Four Wheel Drive Lowering
I usually get a strange look when I tell somebody that they should lower their four wheel drive truck. At first they don’t believe that it is possible, and when I convince them that it is relatively easy to do, then they question me as to why they would want to lower their four wheel drive. Four wheel drives are meant to go offroad and for that you need ground clearance, right? Then I ask them how often they go offroad with their truck and why they drive a four wheel drive and not a two wheel drive. If the answer is “I’m not taking my new 50K truck through the bush but I like the four wheel drive because we get lots of snow and I drive some gravel roads. Also it is easier parking my fifth wheel trailer or launching my boat with a 4x4. I’ve also got a couple fishing (or hunting) spots I go to that I would not make with a two wheel drive.”
That’s when I know I have the perfect candidate. I have been driving lowered 4wd GM’s since 1998. I did lift one truck I owned but after about a year of having it lifted I knew that lowering was the answer for me.
Now don’t get me wrong. I think a lifted 4x4 with a set of big tires, some fender flares and a few other mods looks great, but how functional is it really? Unless you are often using it for off-roading you might want to consider the rest of the facts. Lift a truck six inches and you may as well forget about towing a fifth wheel trailer because you can never get the trailer high enough to tow it level.
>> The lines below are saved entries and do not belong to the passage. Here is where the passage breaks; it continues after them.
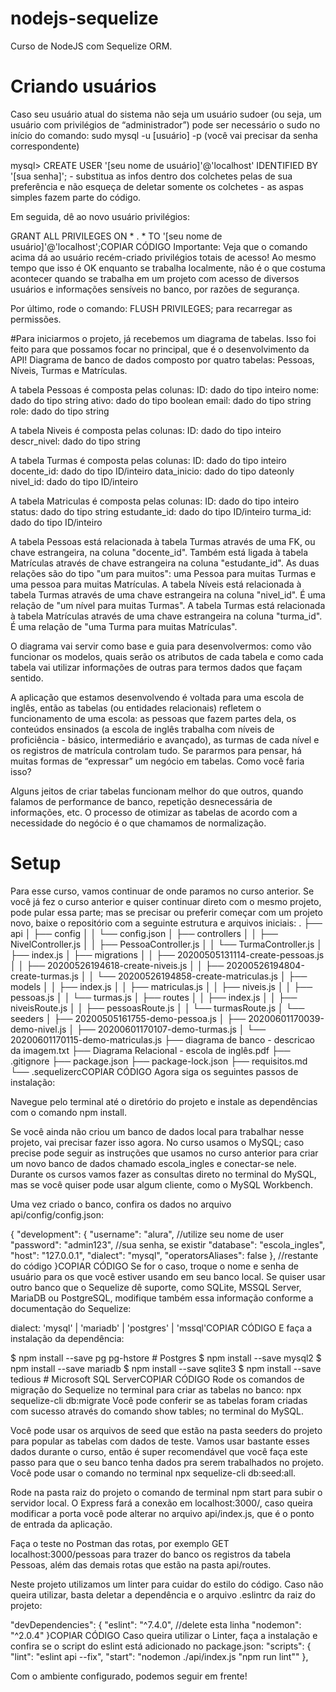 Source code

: # nodejs-sequelize
Curso de NodeJS com Sequelize ORM.


# Criando usuários

Caso seu usuário atual do sistema não seja um usuário sudoer (ou seja, um usuário com privilégios de “administrador”) pode ser necessário o sudo no início do comando: sudo mysql -u [usuário] -p (você vai precisar da senha correspondente)

mysql> CREATE USER '[seu nome de usuário]'@'localhost' IDENTIFIED BY '[sua senha]'; - substitua as infos dentro dos colchetes pelas de sua preferência e não esqueça de deletar somente os colchetes - as aspas simples fazem parte do código.

Em seguida, dê ao novo usuário privilégios:

GRANT ALL PRIVILEGES ON * . * TO '[seu nome de usuário]'@'localhost';COPIAR CÓDIGO
Importante: Veja que o comando acima dá ao usuário recém-criado privilégios totais de acesso! Ao mesmo tempo que isso é OK enquanto se trabalha localmente, não é o que costuma acontecer quando se trabalha em um projeto com acesso de diversos usuários e informações sensíveis no banco, por razões de segurança.

Por último, rode o comando: FLUSH PRIVILEGES; para recarregar as permissões.

#Para iniciarmos o projeto, já recebemos um diagrama de tabelas. Isso foi feito para que possamos focar no principal, que é o desenvolvimento da API!
Diagrama de banco de dados composto por quatro tabelas: Pessoas, Níveis, Turmas e Matrículas.

A tabela Pessoas é composta pelas colunas:
ID: dado do tipo inteiro
nome: dado do tipo string
ativo: dado do tipo boolean
email: dado do tipo string
role: dado do tipo string

A tabela Niveis é composta pelas colunas:
ID: dado do tipo inteiro
descr_nivel: dado do tipo string

A tabela Turmas é composta pelas colunas:
ID: dado do tipo inteiro
docente_id: dado do tipo ID/inteiro
data_inicio: dado do tipo dateonly
nivel_id: dado do tipo ID/inteiro 

A tabela Matriculas é composta pelas colunas:
ID: dado do tipo inteiro
status: dado do tipo string
estudante_id: dado do tipo ID/inteiro
turma_id: dado do tipo ID/inteiro

A tabela Pessoas está relacionada à tabela Turmas através de uma FK, ou chave estrangeira, na coluna "docente_id". Também está ligada à tabela Matrículas através de chave estrangeira na coluna "estudante_id". As duas relações são do tipo "um para muitos": uma Pessoa para muitas Turmas e uma pessoa para muitas Matrículas.
A tabela Níveis está relacionada à tabela Turmas através de uma chave estrangeira na coluna "nivel_id". É uma relação de "um nível para muitas Turmas".
A tabela Turmas está relacionada à tabela Matrículas através de uma chave estrangeira na coluna "turma_id". É uma relação de "uma Turma para muitas Matrículas".

O diagrama vai servir como base e guia para desenvolvermos: como vão funcionar os modelos, quais serão os atributos de cada tabela e como cada tabela vai utilizar informações de outras para termos dados que façam sentido.

A aplicação que estamos desenvolvendo é voltada para uma escola de inglês, então as tabelas (ou entidades relacionais) refletem o funcionamento de uma escola: as pessoas que fazem partes dela, os conteúdos ensinados (a escola de inglês trabalha com níveis de proficiência - básico, intermediário e avançado), as turmas de cada nível e os registros de matrícula controlam tudo. Se pararmos para pensar, há muitas formas de “expressar” um negócio em tabelas. Como você faria isso?

Alguns jeitos de criar tabelas funcionam melhor do que outros, quando falamos de performance de banco, repetição desnecessária de informações, etc. O processo de otimizar as tabelas de acordo com a necessidade do negócio é o que chamamos de normalização.

# Setup

Para esse curso, vamos continuar de onde paramos no curso anterior. Se você já fez o curso anterior e quiser continuar direto com o mesmo projeto, pode pular essa parte; mas se precisar ou preferir começar com um projeto novo, baixe o repositório com a seguinte estrutura e arquivos iniciais:
.
├── api
│   ├── config
│   │   └── config.json
│   ├── controllers
│   │   ├── NivelController.js
│   │   ├── PessoaController.js
│   │   └── TurmaController.js
│   ├── index.js
│   ├── migrations
│   │   ├── 20200505131114-create-pessoas.js
│   │   ├── 20200526194618-create-niveis.js
│   │   ├── 20200526194804-create-turmas.js
│   │   └── 20200526194858-create-matriculas.js
│   ├── models
│   │   ├── index.js
│   │   ├── matriculas.js
│   │   ├── niveis.js
│   │   ├── pessoas.js
│   │   └── turmas.js
│   ├── routes
│   │   ├── index.js
│   │   ├── niveisRoute.js
│   │   ├── pessoasRoute.js
│   │   └── turmasRoute.js
│   └── seeders
│       ├── 20200505161755-demo-pessoa.js
│       ├── 20200601170039-demo-nivel.js
│       ├── 20200601170107-demo-turmas.js
│       └── 20200601170115-demo-matriculas.js
├── diagrama de banco - descricao da imagem.txt
├── Diagrama Relacional - escola de inglês.pdf
├── .gitignore
├── package.json
├── package-lock.json
├── requisitos.md
└── .sequelizercCOPIAR CÓDIGO
Agora siga os seguintes passos de instalação:

Navegue pelo terminal até o diretório do projeto e instale as dependências com o comando npm install.

Se você ainda não criou um banco de dados local para trabalhar nesse projeto, vai precisar fazer isso agora. No curso usamos o MySQL; caso precise pode seguir as instruções que usamos no curso anterior para criar um novo banco de dados chamado escola_ingles e conectar-se nele. Durante os cursos vamos fazer as consultas direto no terminal do MySQL, mas se você quiser pode usar algum cliente, como o MySQL Workbench.

Uma vez criado o banco, confira os dados no arquivo api/config/config.json:

{
 "development": {
   "username": "alura",  //utilize seu nome de user
   "password": "admin123", //sua senha, se existir
   "database": "escola_ingles",
   "host": "127.0.0.1",
   "dialect": "mysql",
   "operatorsAliases": false
 },
//restante do código
}COPIAR CÓDIGO
Se for o caso, troque o nome e senha de usuário para os que você estiver usando em seu banco local. Se quiser usar outro banco que o Sequelize dê suporte, como SQLite, MSSQL Server, MariaDB ou PostgreSQL, modifique também essa informação conforme a documentação do Sequelize:

dialect: 'mysql' | 'mariadb' | 'postgres' | 'mssql'COPIAR CÓDIGO
E faça a instalação da dependência:

$ npm install --save pg pg-hstore # Postgres
$ npm install --save mysql2
$ npm install --save mariadb
$ npm install --save sqlite3
$ npm install --save tedious # Microsoft SQL ServerCOPIAR CÓDIGO
Rode os comandos de migração do Sequelize no terminal para criar as tabelas no banco: npx sequelize-cli db:migrate Você pode conferir se as tabelas foram criadas com sucesso através do comando show tables; no terminal do MySQL.

Você pode usar os arquivos de seed que estão na pasta seeders do projeto para popular as tabelas com dados de teste. Vamos usar bastante esses dados durante o curso, então é super recomendável que você faça este passo para que o seu banco tenha dados pra serem trabalhados no projeto. Você pode usar o comando no terminal npx sequelize-cli db:seed:all.

Rode na pasta raiz do projeto o comando de terminal npm start para subir o servidor local. O Express fará a conexão em localhost:3000/, caso queira modificar a porta você pode alterar no arquivo api/index.js, que é o ponto de entrada da aplicação.

Faça o teste no Postman das rotas, por exemplo GET localhost:3000/pessoas para trazer do banco os registros da tabela Pessoas, além das demais rotas que estão na pasta api/routes.

Neste projeto utilizamos um linter para cuidar do estilo do código. Caso não queira utilizar, basta deletar a dependência e o arquivo .eslintrc da raiz do projeto:

 "devDependencies": {
   "eslint": "^7.4.0", //delete esta linha
   "nodemon": "^2.0.4"
 }COPIAR CÓDIGO
Caso queira utilizar o Linter, faça a instalação e confira se o script do eslint está adicionado no package.json: "scripts": { "lint": "eslint api --fix", "start": "nodemon ./api/index.js "npm run lint"" },

Com o ambiente configurado, podemos seguir em frente!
If you’re under 30 years old, hopping up into a lifted truck is no big deal, but when you creep into your 40’s or beyond, lower is easier. And then there is the ride and handling. A lowered truck typically rides better than factory and lowering a vehicle’s center of gravity always helps the handling.
Between all the major truck suspension lowering companies, you can find parts to lower nearly all of the newer domestic 4wd half ton trucks and even a little bit of stuff for some of the heavier trucks. The rear is always the easy end to lower. Most trucks can use a lowering shackle and hanger to get up to 5 inches of drop. On some trucks with factory lift blocks all you need to do is to remove the blocks and add a set of shackles for 4 inches of rear lowering. The front is where thing get a little harder, but still way easier than trying to lift the same truck. Parts such as re-indexed torsion bar keys, lowered coils or even drop spindles are available depending on make and model. Factory shocks work in most applications or else the lowering kit may come with a set of shock extenders to move the lower mount and allow you to still retain the factory shocks.
I know that it is sometimes not easy to convince people that they should even consider it. It took me 10 years to even get my 68 year old dad to agree with me. But when he bought a new Silverado 2500 four wheel drive he knew that there was no reason he needed a truck that tall. A 2/3 drop was his choice and now everybody is happy, especially Mom.